WeWork, The Co-Working Giant, Arrives In Spain
13 September 2017 – El Español
The co-working space giant WeWork, which is worth around $22,000 million, has finally arrived in Spain. And it already controls two offices in Barcelona and Madrid. The latter is going to open first, with a hosting service for small companies and independent professionals.
The offices in Madrid are located on Paseo de la Castellana, 43. This 9-storey newly-renovated office building, with a surface area of 6,000 m2, is owned by Colonial and used to house the headquarters of the consultancy firm PwC and also of Abengoa (which moved out in July 2016 to cut costs).
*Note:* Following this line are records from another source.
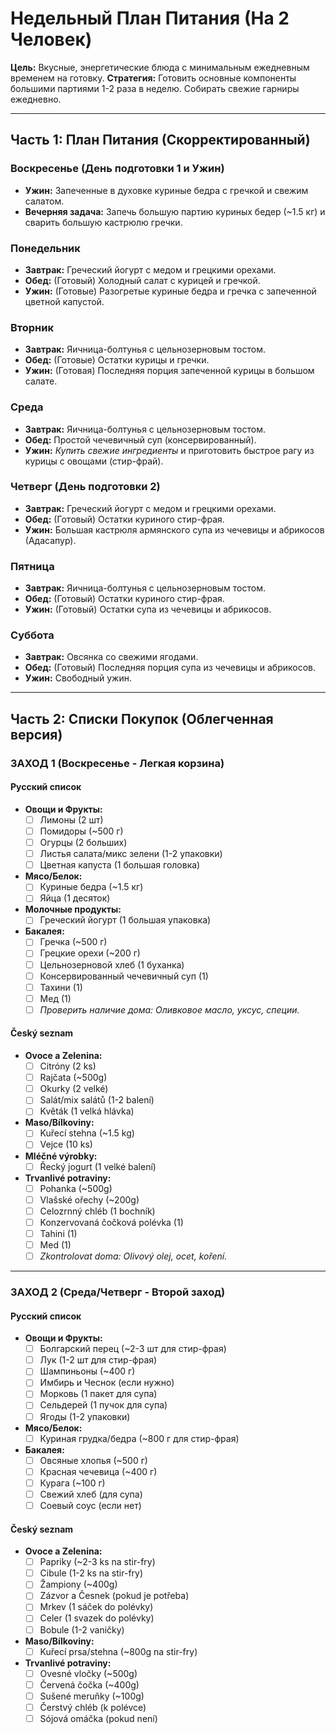 # Недельный План Питания (На 2 Человек)

**Цель:** Вкусные, энергетические блюда с минимальным ежедневным временем на готовку.
**Стратегия:** Готовить основные компоненты большими партиями 1-2 раза в неделю. Собирать свежие гарниры ежедневно.

---

## Часть 1: План Питания (Скорректированный)

### **Воскресенье (День подготовки 1 и Ужин)**

- **Ужин:** Запеченные в духовке куриные бедра с гречкой и свежим салатом.
- **Вечерняя задача:** Запечь большую партию куриных бедер (~1.5 кг) и сварить большую кастрюлю гречки.

### **Понедельник**

- **Завтрак:** Греческий йогурт с медом и грецкими орехами.
- **Обед:** (Готовый) Холодный салат с курицей и гречкой.
- **Ужин:** (Готовые) Разогретые куриные бедра и гречка с запеченной цветной капустой.

### **Вторник**

- **Завтрак:** Яичница-болтунья с цельнозерновым тостом.
- **Обед:** (Готовые) Остатки курицы и гречки.
- **Ужин:** (Готовая) Последняя порция запеченной курицы в большом салате.

### **Среда**

- **Завтрак:** Яичница-болтунья с цельнозерновым тостом.
- **Обед:** Простой чечевичный суп (консервированный).
- **Ужин:** _Купить свежие ингредиенты_ и приготовить быстрое рагу из курицы с овощами (стир-фрай).

### **Четверг (День подготовки 2)**

- **Завтрак:** Греческий йогурт с медом и грецкими орехами.
- **Обед:** (Готовый) Остатки куриного стир-фрая.
- **Ужин:** Большая кастрюля армянского супа из чечевицы и абрикосов (Адасапур).

### **Пятница**

- **Завтрак:** Яичница-болтунья с цельнозерновым тостом.
- **Обед:** (Готовый) Остатки куриного стир-фрая.
- **Ужин:** (Готовый) Остатки супа из чечевицы и абрикосов.

### **Суббота**

- **Завтрак:** Овсянка со свежими ягодами.
- **Обед:** (Готовый) Последняя порция супа из чечевицы и абрикосов.
- **Ужин:** Свободный ужин.

---

## Часть 2: Списки Покупок (Облегченная версия)

### **ЗАХОД 1 (Воскресенье - Легкая корзина)**

#### **Русский список**

- **Овощи и Фрукты:**
  - [ ] Лимоны (2 шт)
  - [ ] Помидоры (~500 г)
  - [ ] Огурцы (2 больших)
  - [ ] Листья салата/микс зелени (1-2 упаковки)
  - [ ] Цветная капуста (1 большая головка)
- **Мясо/Белок:**
  - [ ] Куриные бедра (~1.5 кг)
  - [ ] Яйца (1 десяток)
- **Молочные продукты:**
  - [ ] Греческий йогурт (1 большая упаковка)
- **Бакалея:**
  - [ ] Гречка (~500 г)
  - [ ] Грецкие орехи (~200 г)
  - [ ] Цельнозерновой хлеб (1 буханка)
  - [ ] Консервированный чечевичный суп (1)
  - [ ] Тахини (1)
  - [ ] Мед (1)
  - [ ] _Проверить наличие дома: Оливковое масло, уксус, специи._

#### **Český seznam**

- **Ovoce a Zelenina:**
  - [ ] Citróny (2 ks)
  - [ ] Rajčata (~500g)
  - [ ] Okurky (2 velké)
  - [ ] Salát/mix salátů (1-2 balení)
  - [ ] Květák (1 velká hlávka)
- **Maso/Bílkoviny:**
  - [ ] Kuřecí stehna (~1.5 kg)
  - [ ] Vejce (10 ks)
- **Mléčné výrobky:**
  - [ ] Řecký jogurt (1 velké balení)
- **Trvanlivé potraviny:**
  - [ ] Pohanka (~500g)
  - [ ] Vlašské ořechy (~200g)
  - [ ] Celozrnný chléb (1 bochník)
  - [ ] Konzervovaná čočková polévka (1)
  - [ ] Tahini (1)
  - [ ] Med (1)
  - [ ] _Zkontrolovat doma: Olivový olej, ocet, koření._

---

### **ЗАХОД 2 (Среда/Четверг - Второй заход)**

#### **Русский список**

- **Овощи и Фрукты:**
  - [ ] Болгарский перец (~2-3 шт для стир-фрая)
  - [ ] Лук (1-2 шт для стир-фрая)
  - [ ] Шампиньоны (~400 г)
  - [ ] Имбирь и Чеснок (если нужно)
  - [ ] Морковь (1 пакет для супа)
  - [ ] Сельдерей (1 пучок для супа)
  - [ ] Ягоды (1-2 упаковки)
- **Мясо/Белок:**
  - [ ] Куриная грудка/бедра (~800 г для стир-фрая)
- **Бакалея:**
  - [ ] Овсяные хлопья (~500 г)
  - [ ] Красная чечевица (~400 г)
  - [ ] Курага (~100 г)
  - [ ] Свежий хлеб (для супа)
  - [ ] Соевый соус (если нет)

#### **Český seznam**

- **Ovoce a Zelenina:**
  - [ ] Papriky (~2-3 ks na stir-fry)
  - [ ] Cibule (1-2 ks na stir-fry)
  - [ ] Žampiony (~400g)
  - [ ] Zázvor a Česnek (pokud je potřeba)
  - [ ] Mrkev (1 sáček do polévky)
  - [ ] Celer (1 svazek do polévky)
  - [ ] Bobule (1-2 vaničky)
- **Maso/Bílkoviny:**
  - [ ] Kuřecí prsa/stehna (~800g na stir-fry)
- **Trvanlivé potraviny:**
  - [ ] Ovesné vločky (~500g)
  - [ ] Červená čočka (~400g)
  - [ ] Sušené meruňky (~100g)
  - [ ] Čerstvý chléb (k polévce)
  - [ ] Sójová omáčka (pokud není)
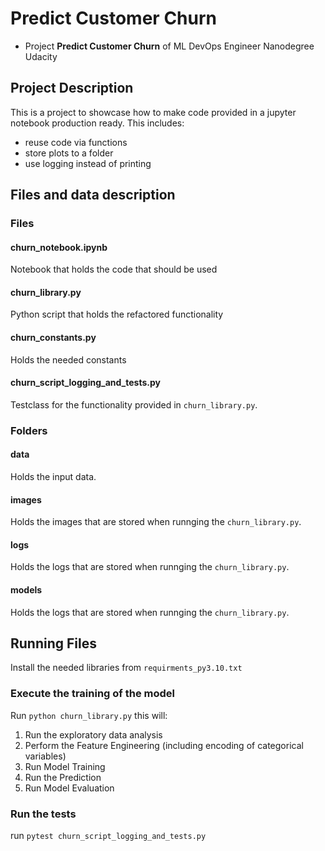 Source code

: # Predict Customer Churn

- Project **Predict Customer Churn** of ML DevOps Engineer Nanodegree Udacity

## Project Description
This is a project to showcase how to make code provided in a jupyter notebook production ready.
This includes:
- reuse code via functions
- store plots to a folder
- use logging instead of printing


## Files and data description
### Files
#### churn_notebook.ipynb
Notebook that holds the code that should be used
#### churn_library.py
Python script that holds the refactored functionality
#### churn_constants.py
Holds the needed constants
#### churn_script_logging_and_tests.py
Testclass for the functionality provided in `churn_library.py`.

### Folders
#### data
Holds the input data.
#### images
Holds the images that are stored when runnging the `churn_library.py`.
#### logs
Holds the logs that are stored when runnging the `churn_library.py`.
#### models 
Holds the logs that are stored when runnging the `churn_library.py`.


## Running Files
Install the needed libraries from `requirments_py3.10.txt`

### Execute the training of the model
Run `python churn_library.py` this will:
1. Run the exploratory data analysis 
2. Perform the Feature Engineering (including encoding of categorical variables)
3. Run Model Training
4. Run the Prediction
5. Run Model Evaluation

### Run the tests
run `pytest churn_script_logging_and_tests.py`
WeWork is not yet offering on its website the space that it has available in Barcelona. According to Ejeprime, it signed an agreement with the Catalan group Castellví in July to occupy a building in the 22@ district, where many of the main technological companies are concentrated.
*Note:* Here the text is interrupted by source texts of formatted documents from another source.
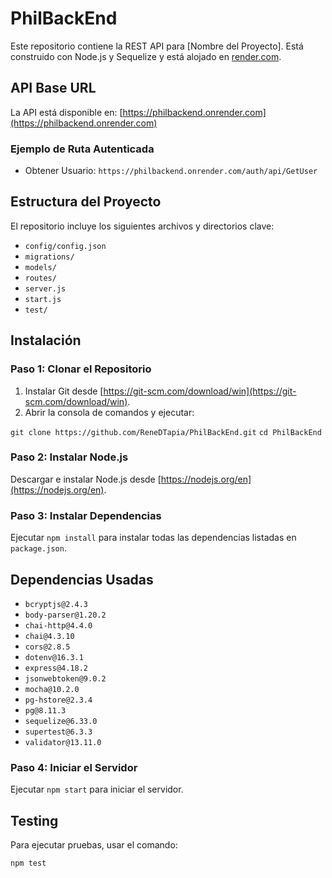 # PhilBackEnd

Este repositorio contiene la REST API para [Nombre del Proyecto]. Está construido con Node.js y Sequelize y está alojado en [render.com](https://render.com).

## API Base URL

La API está disponible en: [https://philbackend.onrender.com](https://philbackend.onrender.com)

### Ejemplo de Ruta Autenticada

- Obtener Usuario: `https://philbackend.onrender.com/auth/api/GetUser`

## Estructura del Proyecto

El repositorio incluye los siguientes archivos y directorios clave:

- `config/config.json`
- `migrations/`
- `models/`
- `routes/`
- `server.js`
- `start.js`
- `test/`

## Instalación

### Paso 1: Clonar el Repositorio

1. Instalar Git desde [https://git-scm.com/download/win](https://git-scm.com/download/win).
2. Abrir la consola de comandos y ejecutar:

`git clone https://github.com/ReneDTapia/PhilBackEnd.git`
`cd PhilBackEnd`


### Paso 2: Instalar Node.js

Descargar e instalar Node.js desde [https://nodejs.org/en](https://nodejs.org/en).

### Paso 3: Instalar Dependencias

Ejecutar `npm install` para instalar todas las dependencias listadas en `package.json`.

## Dependencias Usadas

- `bcryptjs@2.4.3`
- `body-parser@1.20.2`
- `chai-http@4.4.0`
- `chai@4.3.10`
- `cors@2.8.5`
- `dotenv@16.3.1`
- `express@4.18.2`
- `jsonwebtoken@9.0.2`
- `mocha@10.2.0`
- `pg-hstore@2.3.4`
- `pg@8.11.3`
- `sequelize@6.33.0`
- `supertest@6.3.3`
- `validator@13.11.0`

### Paso 4: Iniciar el Servidor

Ejecutar `npm start` para iniciar el servidor.

## Testing

Para ejecutar pruebas, usar el comando:

`npm test`
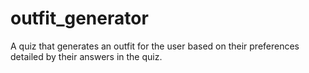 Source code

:# outfit_generator
A quiz that generates an outfit for the user based on their preferences detailed by their answers in the quiz.
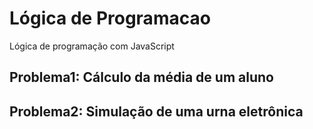 # Lógica de Programacao
Lógica de programação com JavaScript


## Problema1: Cálculo da média de um aluno

## Problema2: Simulação de uma urna eletrônica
The strategy that WeWork has adopted for its arrival in Spain is similar to the one that it has implemented in other markets: it does not own any real estate properties outright but rather reaches long-term agreements to lease them. Nevertheless, in May, it signed an alliance with an investment firm with the aim of acquiring real estate assets.
Who is WeWork?
WeWork is a project born in 2010 that offices flexible work spaces for workers. In Madrid, its launch prices start at €250 per month (in the case of individual desks for workers) and range up to €14,500 for private offices with up to 50 desks.
The company, which has a presence in another 17 countries, has raised more than $4,400 million, with investors ranging from fund managers, such as Fidelity and T Rowe Price, to banks such as Goldman Sachs and JP Morgan.
The most recent capital injection was received in August. In total, $4,400 million was contributed by the Japanese technological and telecommunications giant Softbank.
There has been debate over the valuation of the company in recent months. The $20,000 million figure represents 20 times its forecast revenues for 2017. That is much higher than those of its competitors such as Regus. The reason? It is not only a business that is growing quickly (by more than 80% if the forecasts for 2017 are fulfilled, according to CBInsight, with $1,000 million of revenues), but also because of its projection as a expert in how companies work with access to a vast quantity of data, as the magazine Wired pointed out in a recent report.
How does WeWork work?
The company has already created a Spanish company: WeWork Community Workspace SL. It was constituted at the end of June and its administrators include Mike Nolan, the company’s Head of Global Business Planning and Abraham Safdie, Vice-President of the International Business.
Its tax structure is very similar to that of other companies in the sector, such as Uber and Yahoo: the parent company that controls the subsidiary, WeWork Companies International BV, has its centre of operations in the Netherlands, a country with a very favourable tax regime and used by multinationals to reduce their tax bill.